I should preface this by saying, this is not necessarily gospel. I have one child who pretty much tries everything and will at least take a few bites of her food before she flings unpalatable cuisine across the room. She loves veggies and fruits (and anything that even has a hint of sugar). She was never really picky as a toddler though; in fact, I don’t even think she went through any of those food jags.
The other one…not so much. When he was a toddler would only eat pasta for awhile, chicken nuggets for another few months, and even went through an “only crab and lobster please” phase. (Let me tell you how expensive that was.) The only acceptable veggie was broccoli and he would only eat the “tree” part. I attempted to grind up other veggies to cleverly disguise in his food and one night he held up a minuscule piece of green fleck that was hidden in meatloaf, demanding to know what it was. He wouldn’t eat pizza for nearly a decade because of the oregano, claiming it was “icky”. He will take a baked potato out of the skin and mash it up on his plate with butter to eat, but God forbid you give him actual mashed potatoes. And so on and so forth. And in ten years, not much has changed other than his preferences.
Right now, his dietary repertoire consists of cereal for breakfast (only Fruit Loops, Apple Jacks, and PLAIN Cheerios will do), a poppy seed bagel with cream cheese (don’t dare suggest he use butter when the cream cheese is CRUNCHY , what ever the hell that means) for lunch, and then an additional lunch of a poppy seed roll with roast beef, pepperoni, lettuce and ranch dressing. I really hope he never has to go through drug testing because his opium level would be off the charts with all the poppy seeds he consumes in a 24 hour period.
Then he’s sniffing around for dinner around 4; we have to hold him off by throwing some English muffins with peanut butter his way till the rest of us are hungry. Yeah, he is addicted to carbs. He has a bright future on some 600 pound show somewhere when middle age metabolism catches up with him and he suddenly doesn’t look like an emaciated child from some third world country anymore.
Since we usually end up going somewhere to eat for dinner (I can’t cook and hubby can be a tad lazy…don’t judge), he will inevitably complain about our restaurant choice 9 times out of 10. Within minutes of consuming dinner, he’s pouring cereal again; we go through a gallon of milk in two days. Or scooping ice cream. He’s under the impression that dessert is an entitlement.

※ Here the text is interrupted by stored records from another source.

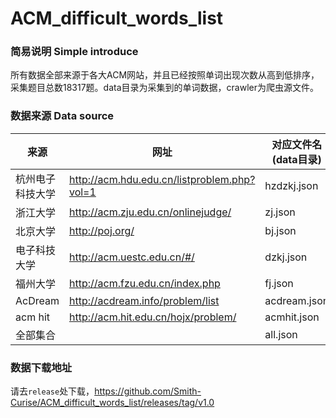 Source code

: # ACM_difficult_words_list
### 简易说明 Simple introduce

所有数据全部来源于各大ACM网站，并且已经按照单词出现次数从高到低排序，采集题目总数18317题。data目录为采集到的单词数据，crawler为爬虫源文件。

### 数据来源 Data source

| 来源       | 网址                                       | 对应文件名(data目录) | 题数    |
| -------- | ---------------------------------------- | ------------- | ----- |
| 杭州电子科技大学 | http://acm.hdu.edu.cn/listproblem.php?vol=1 | hzdzkj.json   | 5216  |
| 浙江大学     | http://acm.zju.edu.cn/onlinejudge/       | zj.json       | 2977  |
| 北京大学     | http://poj.org/                          | bj.json       | 3054  |
| 电子科技大学   | http://acm.uestc.edu.cn/#/               | dzkj.json     | 1753  |
| 福州大学     | http://acm.fzu.edu.cn/index.php          | fj.json       | 1283  |
| AcDream  | http://acdream.info/problem/list         | acdream.json  | 773   |
| acm hit  | http://acm.hit.edu.cn/hojx/problem/      | acmhit.json   | 3261  |
| 全部集合     |                                          | all.json      | 18317 |

### 数据下载地址

请去`release`处下载，https://github.com/Smith-Curise/ACM_difficult_words_list/releases/tag/v1.0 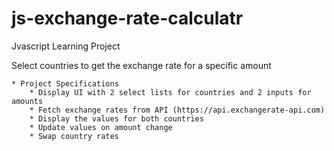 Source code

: # js-exchange-rate-calculatr

Jvascript  Learning Project

Select countries to get the exchange rate for a specific amount

    * Project Specifications
        * Display UI with 2 select lists for countries and 2 inputs for amounts
        * Fetch exchange rates from API (https://api.exchangerate-api.com)
        * Display the values for both countries
        * Update values on amount change
        * Swap country rates
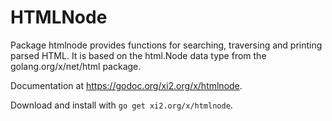 # HTMLNode

Package htmlnode provides functions for searching, traversing and printing
parsed HTML. It is based on the html.Node data type from the
golang.org/x/net/html package.

Documentation at <https://godoc.org/xi2.org/x/htmlnode>.

Download and install with `go get xi2.org/x/htmlnode`.
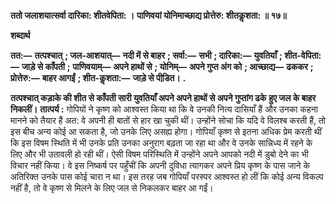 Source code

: **ततो जलाशयात्सर्वा दारिका: शीतवेपिता: ।** **पाणिवयां योनिमाच्छाद्य प्रोत्तेरु: शीतकॢशता: ॥ १७॥** 

**शब्दार्थ** 

**तत:—** **तत्पश्चात्** **; जल-आशयात्—** **नदी में से बाहर** **; सर्वा:—** **सभी** **; दारिका:—** **युवतियाँ** **; शीत-वेपिता:—** **जाड़े से काँपती** **;** **पाणिवयाम्—** **अपने हाथों से** **; योनिम्—** **अपने गुप्त अंग को** **; आच्छाद्य—** **ढककर** **; प्रोत्तेरु:—** **बाहर आगईं** **; शीत-कॢशता:—** **जाड़े से पीडि़त।** **.** 

**तत्पश्चात् कड़ाके की शीत से काँपती सारी युवतियाँ अपने अपने हाथों से अपने गुप्तांग ढके** **हुए जल के बाहर निकलीं।** **तात्पर्य :** गोपियों ने कृष्ण को आश्वस्त किया था कि वे उनकी नित्य दासियाँ हैं और उनका कहना मानने को तैयार हैं अत: वे अपनी ही बातों से हार खा चुकी थीं। उन्होंने सोचा कि यदि वे विलश्ब करती हैं, तो इस बीच अन्य कोई आ सकता है, जो उनके लिए असह्य होगा। गोपियाँ कृष्ण से इतना अधिक प्रेम करती थीं कि इस विषम स्थिति में भी उनके प्रति उनका अनुराग बढ़ता जा रहा था और वे उनके सान्निध्य में रहने के लिए और भी उतावली हो रही थीं। ऐसी विषम परिस्थिति में उन्होंने अपने आपको नदी में डुबो देने का भी विचार नहीं किया। वे इस निष्कर्ष पर पहुँचीं कि अपनी दुविधा त्यागकर अपने प्रिय कृष्ण के पास जाने के अतिरिक्त उनके पास कोई चारा न था। इस तरह जब गोपियाँ परस्पर आश्वस्त हो लीं कि कोई अन्य विकल्प नहीं है, तो वे कृष्ण से मिलने के लिए जल से निकलकर बाहर आ गईं।   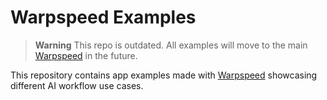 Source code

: # Warpspeed Examples

> **Warning**
> This repo is outdated. All examples will move to the main [Warpspeed](https://github.com/usewarpspeed/warpspeed) in the future.

This repository contains app examples made with [Warpspeed](https://github.com/usewarpspeed/warpspeed) showcasing different AI workflow use cases.
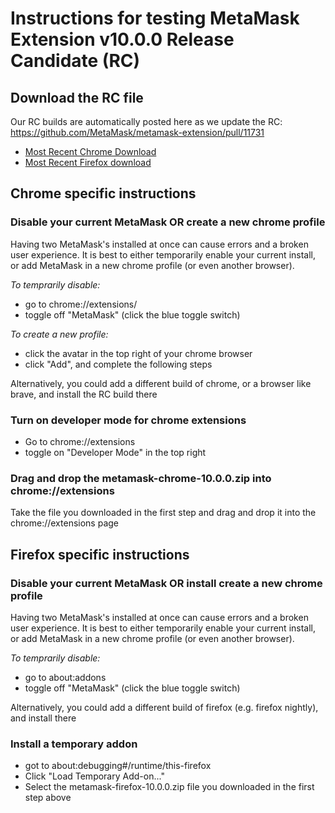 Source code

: # Instructions for testing MetaMask Extension v10.0.0 Release Candidate (RC)

## Download the RC file

Our RC builds are automatically posted here as we update the RC: https://github.com/MetaMask/metamask-extension/pull/11731

- [Most Recent Chrome Download](https://318555-42009758-gh.circle-artifacts.com/0/builds/metamask-chrome-10.0.0.zip)
- [Most Recent Firefox download](https://318555-42009758-gh.circle-artifacts.com/0/builds/metamask-firefox-10.0.0.zip)

## Chrome specific instructions

### Disable your current MetaMask OR create a new chrome profile

Having two MetaMask's installed at once can cause errors and a broken user experience. It is best to either temporarily enable your current install, or add MetaMask in a new chrome profile (or even another browser).

*To temprarily disable:*

- go to chrome://extensions/
- toggle off "MetaMask" (click the blue toggle switch)

*To create a new profile:*

- click the avatar in the top right of your chrome browser
- click "Add", and complete the following steps

Alternatively, you could add a different build of chrome, or a browser like brave, and install the RC build there

### Turn on developer mode for chrome extensions

- Go to chrome://extensions
- toggle on "Developer Mode" in the top right

### Drag and drop the metamask-chrome-10.0.0.zip into chrome://extensions

Take the file you downloaded in the first step and drag and drop it into the chrome://extensions page

## Firefox specific instructions

### Disable your current MetaMask OR install create a new chrome profile

Having two MetaMask's installed at once can cause errors and a broken user experience. It is best to either temporarily enable your current install, or add MetaMask in a new chrome profile (or even another browser).

*To temprarily disable:*

- go to about:addons
- toggle off "MetaMask" (click the blue toggle switch)

Alternatively, you could add a different build of firefox (e.g. firefox nightly), and install there

### Install a temporary addon

- got to about:debugging#/runtime/this-firefox
- Click "Load Temporary Add-on..."
- Select the metamask-firefox-10.0.0.zip file you downloaded in the first step above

Well, he’s gonna starve today.
“But why?” You ask. “Are you out of milk?”
Why? Well, I haven’t gotten to the grocery store in days. There’s milk from the convenience store, but the only cereals are Honey Nut Cheerios, Raisin Bran, Life, Kix, and Corn Flakes. You know, the semi healthy stuff. He has already announced “there’s no good cereals in the house” five times already and it’s not even noon.
There’s a bagel left but he won’t eat that. Wanna know why? It’s “misshapen” and “ugly”. Um, what??? Who cares what it looks like? I knew teens were superficial, but hell, this takes the cake.
I offer him the English muffins, but he claims they are “hard as a rock”. Translation: stale. Impossible since I bought them on Wednesday…unless of course, he left the bag open and that’s very possible. That’s the other thing…I throw out so much stale and uneaten food that Sally Struthers would have an angina attack.
What about the roast beef? Surely there is roast beef! Well yes, there is! But there’s either no rolls (and heaven forbid we use actual bread) or no pepperoni and we can’t have a sandwich like that! What kind of mother are you, expecting your kid to eat something outside his comfort zone? You should run to the store immediately and purchase all his favorite foods!
I’ll tell you what kind of mother I am…apparently bad because I’m staying here and watching him forage through the overstocked cabinets for food. Heck, maybe he will find a cracker with his name on it.